> [WORK REQUIRED]: For this exercise, write out each entry below exactly as it reads.

[Opening SOURCE RECORDS section]

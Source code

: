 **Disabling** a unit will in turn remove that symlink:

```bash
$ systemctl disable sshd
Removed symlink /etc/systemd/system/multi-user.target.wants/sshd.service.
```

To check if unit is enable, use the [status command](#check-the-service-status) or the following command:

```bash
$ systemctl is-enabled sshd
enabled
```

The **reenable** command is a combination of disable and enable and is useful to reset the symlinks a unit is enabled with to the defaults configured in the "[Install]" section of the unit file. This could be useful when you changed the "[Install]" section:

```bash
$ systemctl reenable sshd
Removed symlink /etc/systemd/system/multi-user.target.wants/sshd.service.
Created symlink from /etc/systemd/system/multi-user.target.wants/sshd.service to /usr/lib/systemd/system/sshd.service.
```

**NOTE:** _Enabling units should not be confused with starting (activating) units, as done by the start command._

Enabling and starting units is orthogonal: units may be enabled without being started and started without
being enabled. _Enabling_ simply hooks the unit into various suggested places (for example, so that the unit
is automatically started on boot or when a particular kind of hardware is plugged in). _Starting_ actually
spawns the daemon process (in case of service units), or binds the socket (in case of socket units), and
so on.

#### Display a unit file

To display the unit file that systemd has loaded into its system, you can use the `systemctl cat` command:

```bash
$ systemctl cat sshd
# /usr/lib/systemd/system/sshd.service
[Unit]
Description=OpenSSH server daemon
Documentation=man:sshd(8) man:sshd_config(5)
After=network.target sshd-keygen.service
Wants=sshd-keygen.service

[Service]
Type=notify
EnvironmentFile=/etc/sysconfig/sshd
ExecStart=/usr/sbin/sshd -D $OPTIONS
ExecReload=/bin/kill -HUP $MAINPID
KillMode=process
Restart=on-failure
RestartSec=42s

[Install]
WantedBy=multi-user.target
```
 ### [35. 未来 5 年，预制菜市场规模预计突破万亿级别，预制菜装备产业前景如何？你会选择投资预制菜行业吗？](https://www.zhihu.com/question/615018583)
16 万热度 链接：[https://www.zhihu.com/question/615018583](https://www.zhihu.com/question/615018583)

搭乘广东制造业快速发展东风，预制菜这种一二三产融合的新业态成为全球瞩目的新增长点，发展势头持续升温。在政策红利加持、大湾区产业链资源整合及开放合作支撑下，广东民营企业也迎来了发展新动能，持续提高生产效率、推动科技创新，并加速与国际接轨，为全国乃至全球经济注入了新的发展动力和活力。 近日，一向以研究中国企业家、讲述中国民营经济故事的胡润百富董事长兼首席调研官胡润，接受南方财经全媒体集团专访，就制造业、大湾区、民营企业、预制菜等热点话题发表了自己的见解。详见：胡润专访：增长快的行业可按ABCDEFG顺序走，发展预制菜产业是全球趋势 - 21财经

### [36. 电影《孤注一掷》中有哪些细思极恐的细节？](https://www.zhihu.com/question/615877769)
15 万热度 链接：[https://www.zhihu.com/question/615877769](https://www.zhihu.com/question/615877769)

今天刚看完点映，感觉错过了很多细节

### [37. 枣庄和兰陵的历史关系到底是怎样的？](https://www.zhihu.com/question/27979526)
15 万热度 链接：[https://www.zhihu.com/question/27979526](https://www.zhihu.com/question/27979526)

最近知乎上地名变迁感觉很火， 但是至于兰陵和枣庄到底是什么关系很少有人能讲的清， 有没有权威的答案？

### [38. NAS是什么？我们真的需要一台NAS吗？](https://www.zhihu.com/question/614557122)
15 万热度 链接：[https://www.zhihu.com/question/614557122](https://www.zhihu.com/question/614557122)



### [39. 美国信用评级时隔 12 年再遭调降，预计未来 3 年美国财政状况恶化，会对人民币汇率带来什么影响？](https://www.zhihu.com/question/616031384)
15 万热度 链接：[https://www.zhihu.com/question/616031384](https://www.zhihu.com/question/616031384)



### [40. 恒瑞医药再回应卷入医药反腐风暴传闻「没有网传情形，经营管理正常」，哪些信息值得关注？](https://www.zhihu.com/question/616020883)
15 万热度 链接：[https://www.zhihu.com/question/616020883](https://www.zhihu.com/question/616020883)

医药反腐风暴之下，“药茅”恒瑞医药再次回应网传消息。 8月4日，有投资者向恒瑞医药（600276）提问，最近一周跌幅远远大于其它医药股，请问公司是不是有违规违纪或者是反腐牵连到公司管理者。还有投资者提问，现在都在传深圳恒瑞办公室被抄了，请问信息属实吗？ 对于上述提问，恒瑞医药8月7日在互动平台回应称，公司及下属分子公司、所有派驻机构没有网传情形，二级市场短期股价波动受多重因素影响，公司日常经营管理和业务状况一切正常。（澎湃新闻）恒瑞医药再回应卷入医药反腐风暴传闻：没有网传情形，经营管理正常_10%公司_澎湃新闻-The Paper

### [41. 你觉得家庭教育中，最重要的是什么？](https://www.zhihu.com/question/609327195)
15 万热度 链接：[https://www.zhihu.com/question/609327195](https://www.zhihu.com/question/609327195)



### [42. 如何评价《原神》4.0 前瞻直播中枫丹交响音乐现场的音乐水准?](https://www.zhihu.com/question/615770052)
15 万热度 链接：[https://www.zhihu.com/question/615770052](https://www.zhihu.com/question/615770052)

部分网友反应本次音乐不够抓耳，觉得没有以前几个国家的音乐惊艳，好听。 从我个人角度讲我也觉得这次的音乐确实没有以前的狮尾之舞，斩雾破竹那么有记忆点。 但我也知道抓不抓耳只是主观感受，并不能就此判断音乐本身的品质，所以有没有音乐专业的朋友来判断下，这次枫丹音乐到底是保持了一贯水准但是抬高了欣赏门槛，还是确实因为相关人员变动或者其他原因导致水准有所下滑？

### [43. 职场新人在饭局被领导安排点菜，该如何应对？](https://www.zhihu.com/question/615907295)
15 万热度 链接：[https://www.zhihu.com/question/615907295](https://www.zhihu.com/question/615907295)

[Closing SOURCE RECORDS section]

> [RESPONSE AREA]:
Source code

: **Disabling** a unit will in turn remove that symlink:

```bash
$ systemctl disable sshd
Removed symlink /etc/systemd/system/multi-user.target.wants/sshd.service.
```

To check if unit is enable, use the [status command](#check-the-service-status) or the following command:

```bash
$ systemctl is-enabled sshd
enabled
```

The **reenable** command is a combination of disable and enable and is useful to reset the symlinks a unit is enabled with to the defaults configured in the "[Install]" section of the unit file. This could be useful when you changed the "[Install]" section:

```bash
$ systemctl reenable sshd
Removed symlink /etc/systemd/system/multi-user.target.wants/sshd.service.
Created symlink from /etc/systemd/system/multi-user.target.wants/sshd.service to /usr/lib/systemd/system/sshd.service.
```

**NOTE:** _Enabling units should not be confused with starting (activating) units, as done by the start command._

Enabling and starting units is orthogonal: units may be enabled without being started and started without
being enabled. _Enabling_ simply hooks the unit into various suggested places (for example, so that the unit
is automatically started on boot or when a particular kind of hardware is plugged in). _Starting_ actually
spawns the daemon process (in case of service units), or binds the socket (in case of socket units), and
so on.

#### Display a unit file

To display the unit file that systemd has loaded into its system, you can use the `systemctl cat` command:

```bash
$ systemctl cat sshd
# /usr/lib/systemd/system/sshd.service
[Unit]
Description=OpenSSH server daemon
Documentation=man:sshd(8) man:sshd_config(5)
After=network.target sshd-keygen.service
Wants=sshd-keygen.service

[Service]
Type=notify
EnvironmentFile=/etc/sysconfig/sshd
ExecStart=/usr/sbin/sshd -D $OPTIONS
ExecReload=/bin/kill -HUP $MAINPID
KillMode=process
Restart=on-failure
RestartSec=42s

[Install]
WantedBy=multi-user.target
```
 ### [35. 未来 5 年，预制菜市场规模预计突破万亿级别，预制菜装备产业前景如何？你会选择投资预制菜行业吗？](https://www.zhihu.com/question/615018583)
16 万热度 链接：[https://www.zhihu.com/question/615018583](https://www.zhihu.com/question/615018583)

搭乘广东制造业快速发展东风，预制菜这种一二三产融合的新业态成为全球瞩目的新增长点，发展势头持续升温。在政策红利加持、大湾区产业链资源整合及开放合作支撑下，广东民营企业也迎来了发展新动能，持续提高生产效率、推动科技创新，并加速与国际接轨，为全国乃至全球经济注入了新的发展动力和活力。 近日，一向以研究中国企业家、讲述中国民营经济故事的胡润百富董事长兼首席调研官胡润，接受南方财经全媒体集团专访，就制造业、大湾区、民营企业、预制菜等热点话题发表了自己的见解。详见：胡润专访：增长快的行业可按ABCDEFG顺序走，发展预制菜产业是全球趋势 - 21财经

### [36. 电影《孤注一掷》中有哪些细思极恐的细节？](https://www.zhihu.com/question/615877769)
15 万热度 链接：[https://www.zhihu.com/question/615877769](https://www.zhihu.com/question/615877769)

今天刚看完点映，感觉错过了很多细节

### [37. 枣庄和兰陵的历史关系到底是怎样的？](https://www.zhihu.com/question/27979526)
15 万热度 链接：[https://www.zhihu.com/question/27979526](https://www.zhihu.com/question/27979526)

最近知乎上地名变迁感觉很火， 但是至于兰陵和枣庄到底是什么关系很少有人能讲的清， 有没有权威的答案？

### [38. NAS是什么？我们真的需要一台NAS吗？](https://www.zhihu.com/question/614557122)
15 万热度 链接：[https://www.zhihu.com/question/614557122](https://www.zhihu.com/question/614557122)



### [39. 美国信用评级时隔 12 年再遭调降，预计未来 3 年美国财政状况恶化，会对人民币汇率带来什么影响？](https://www.zhihu.com/question/616031384)
15 万热度 链接：[https://www.zhihu.com/question/616031384](https://www.zhihu.com/question/616031384)



### [40. 恒瑞医药再回应卷入医药反腐风暴传闻「没有网传情形，经营管理正常」，哪些信息值得关注？](https://www.zhihu.com/question/616020883)
15 万热度 链接：[https://www.zhihu.com/question/616020883](https://www.zhihu.com/question/616020883)

医药反腐风暴之下，“药茅”恒瑞医药再次回应网传消息。 8月4日，有投资者向恒瑞医药（600276）提问，最近一周跌幅远远大于其它医药股，请问公司是不是有违规违纪或者是反腐牵连到公司管理者。还有投资者提问，现在都在传深圳恒瑞办公室被抄了，请问信息属实吗？ 对于上述提问，恒瑞医药8月7日在互动平台回应称，公司及下属分子公司、所有派驻机构没有网传情形，二级市场短期股价波动受多重因素影响，公司日常经营管理和业务状况一切正常。（澎湃新闻）恒瑞医药再回应卷入医药反腐风暴传闻：没有网传情形，经营管理正常_10%公司_澎湃新闻-The Paper

### [41. 你觉得家庭教育中，最重要的是什么？](https://www.zhihu.com/question/609327195)
15 万热度 链接：[https://www.zhihu.com/question/609327195](https://www.zhihu.com/question/609327195)



### [42. 如何评价《原神》4.0 前瞻直播中枫丹交响音乐现场的音乐水准?](https://www.zhihu.com/question/615770052)
15 万热度 链接：[https://www.zhihu.com/question/615770052](https://www.zhihu.com/question/615770052)

部分网友反应本次音乐不够抓耳，觉得没有以前几个国家的音乐惊艳，好听。 从我个人角度讲我也觉得这次的音乐确实没有以前的狮尾之舞，斩雾破竹那么有记忆点。 但我也知道抓不抓耳只是主观感受，并不能就此判断音乐本身的品质，所以有没有音乐专业的朋友来判断下，这次枫丹音乐到底是保持了一贯水准但是抬高了欣赏门槛，还是确实因为相关人员变动或者其他原因导致水准有所下滑？

### [43. 职场新人在饭局被领导安排点菜，该如何应对？](https://www.zhihu.com/question/615907295)
15 万热度 链接：[https://www.zhihu.com/question/615907295](https://www.zhihu.com/question/615907295)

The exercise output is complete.